“Uno in diviso”, un esperimento filosofico

Uno in diviso, Alcide Pierantozzi
(Bompiani, 2022)

«No, non ci sono mai piaciute le cose belle. Io, Taiwo, per noi due la bellezza era una: quella. Quel ribrezzo, quella porcheria, quella ripugnanza.»  

Uno in diviso – il romanzo che ha segnato l’esordio di Alcide Pietrantozzi – è un libro che ha già assunto diverse forme e vissuto diverse vite. Uscito per la prima volta nel 2006 per Hacca edizioni, e trasposto nel 2013 in una graphic novel per la casa editrice Tunuè, torna oggi in libreria in una nuova edizione tascabile per Bompiani.  

Nonostante sia passato del tempo dalla prima pubblicazione, Uno in diviso mantiene intatta la sua natura disturbante. Al centro della trama ci sono Kehinde e Taiwo, due gemelli siamesi perennemente uniti dalla vita in giù, a formare una ypsilon umana. Il loro modo di vivere è quello tipico dei reietti, ma la loro solitudine non è mai completa, visto che si trovano costantemente in compagnia l’uno del l’altro.

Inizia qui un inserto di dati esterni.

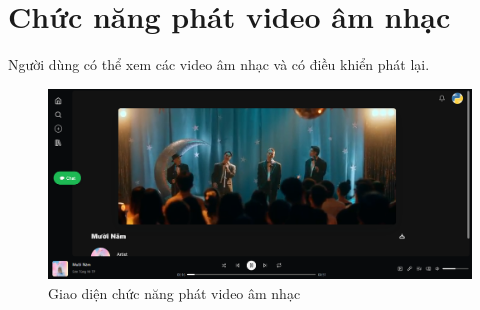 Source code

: \section{Chức năng phát video âm nhạc}
Người dùng có thể xem các video âm nhạc và có điều khiển phát lại.

\begin{figure}[H]
    \centering
    \includegraphics[width=1\textwidth]{imgs/chap5/phat_video.png}
    \caption{Giao diện chức năng phát video âm nhạc}
\end{figure} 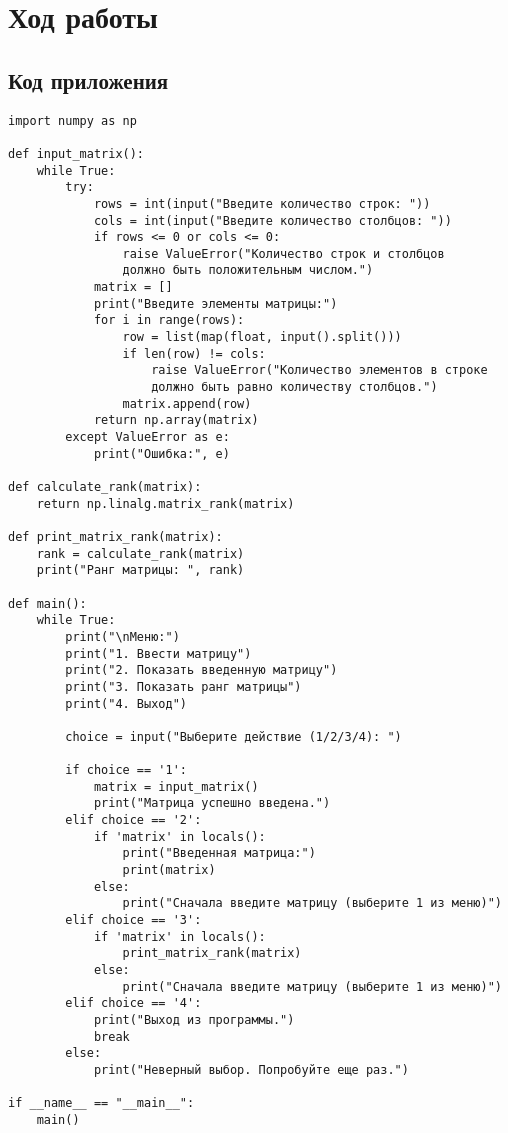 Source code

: \documentclass{article}
\begin{document}
\section{Ход работы}
\label{sec:exp}

\subsection{Код приложения}
\label{sec:exp:code}
\begin{verbatim}
import numpy as np

def input_matrix():
    while True:
        try:
            rows = int(input("Введите количество строк: "))
            cols = int(input("Введите количество столбцов: "))
            if rows <= 0 or cols <= 0:
                raise ValueError("Количество строк и столбцов
                должно быть положительным числом.")
            matrix = []
            print("Введите элементы матрицы:")
            for i in range(rows):
                row = list(map(float, input().split()))
                if len(row) != cols:
                    raise ValueError("Количество элементов в строке
                    должно быть равно количеству столбцов.")
                matrix.append(row)
            return np.array(matrix)
        except ValueError as e:
            print("Ошибка:", e)

def calculate_rank(matrix):
    return np.linalg.matrix_rank(matrix)

def print_matrix_rank(matrix):
    rank = calculate_rank(matrix)
    print("Ранг матрицы: ", rank)

def main():
    while True:
        print("\nМеню:")
        print("1. Ввести матрицу")
        print("2. Показать введенную матрицу")
        print("3. Показать ранг матрицы")
        print("4. Выход")

        choice = input("Выберите действие (1/2/3/4): ")

        if choice == '1':
            matrix = input_matrix()
            print("Матрица успешно введена.")
        elif choice == '2':
            if 'matrix' in locals():
                print("Введенная матрица:")
                print(matrix)
            else:
                print("Сначала введите матрицу (выберите 1 из меню)")
        elif choice == '3':
            if 'matrix' in locals():
                print_matrix_rank(matrix)
            else:
                print("Сначала введите матрицу (выберите 1 из меню)")
        elif choice == '4':
            print("Выход из программы.")
            break
        else:
            print("Неверный выбор. Попробуйте еще раз.")

if __name__ == "__main__":
    main()

\end{verbatim}
\end{document}
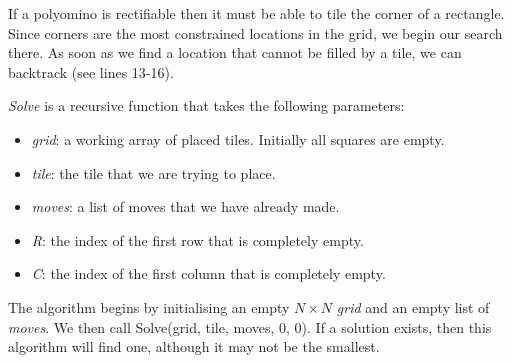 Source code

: \documentclass[10pt,a4paper]{article}
\theoremstyle{definition}
\begin{document}
If a polyomino is rectifiable then it must be able to tile the corner of a rectangle.
Since corners are the most constrained locations in the grid, we begin our search there.
As soon as we find a location that cannot be filled by a tile, we can backtrack (see lines 13-16).

\emph{Solve} is a recursive function that takes the following parameters:
\begin{itemize}
\item \emph{grid}: a working array of placed tiles. Initially all squares are empty.
\item \emph{tile}: the tile that we are trying to place.
\item \emph{moves}: a list of moves that we have already made.
\item \emph{R}: the index of the first row that is completely empty.
\item \emph{C}: the index of the first column that is completely empty.
\end{itemize}

The algorithm begins by initialising an empty $N \times N$ \emph{grid} and an empty list of \emph{moves}.
We then call Solve(grid, tile, moves, 0, 0). If a solution exists, then this algorithm will find one,
although it may not be the smallest.
\end{document}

I due (o l’Uno) si guadagnano un magro stipendio in uno squallido hotel per incontri, un luogo che si allinea perfettamente con il loro gusto per le cose raccapriccianti. Al di là del bancone della reception, i fratelli si nascondono dagli sguardi indiscreti dei loschi clienti, fingendo di essere due persone distinte; l’aspetto respingente dei protagonisti non è però la cosa di cui il mondo esterno – e il lettore – dovrebbe preoccuparsi di più. Ciò che rende questo romanzo “ripugnante” è in realtà la ricerca di un personalissimo senso di bellezza – una bellezza totalmente distante dal senso comune – che porterà Kehinde e Taiwo a compiere una lunga serie di efferatezze, compiendo una vera a propria discesa negli inferi.  

La stessa struttura di Uno in diviso è studiata per essere un viaggio infernale: la prima parte del libro (Uno) è a sua volta divisa in due sezioni, antinferno e inferno; mente la seconda (Diviso) si srotola attraverso vari gironi, fino ad arrivare all’antipurgatorio. Man mano che la narrazione procede, i due fratelli si spogliano progressivamente di ogni moralità, compiendo di volta in volta azioni e crimini sempre più estremi.  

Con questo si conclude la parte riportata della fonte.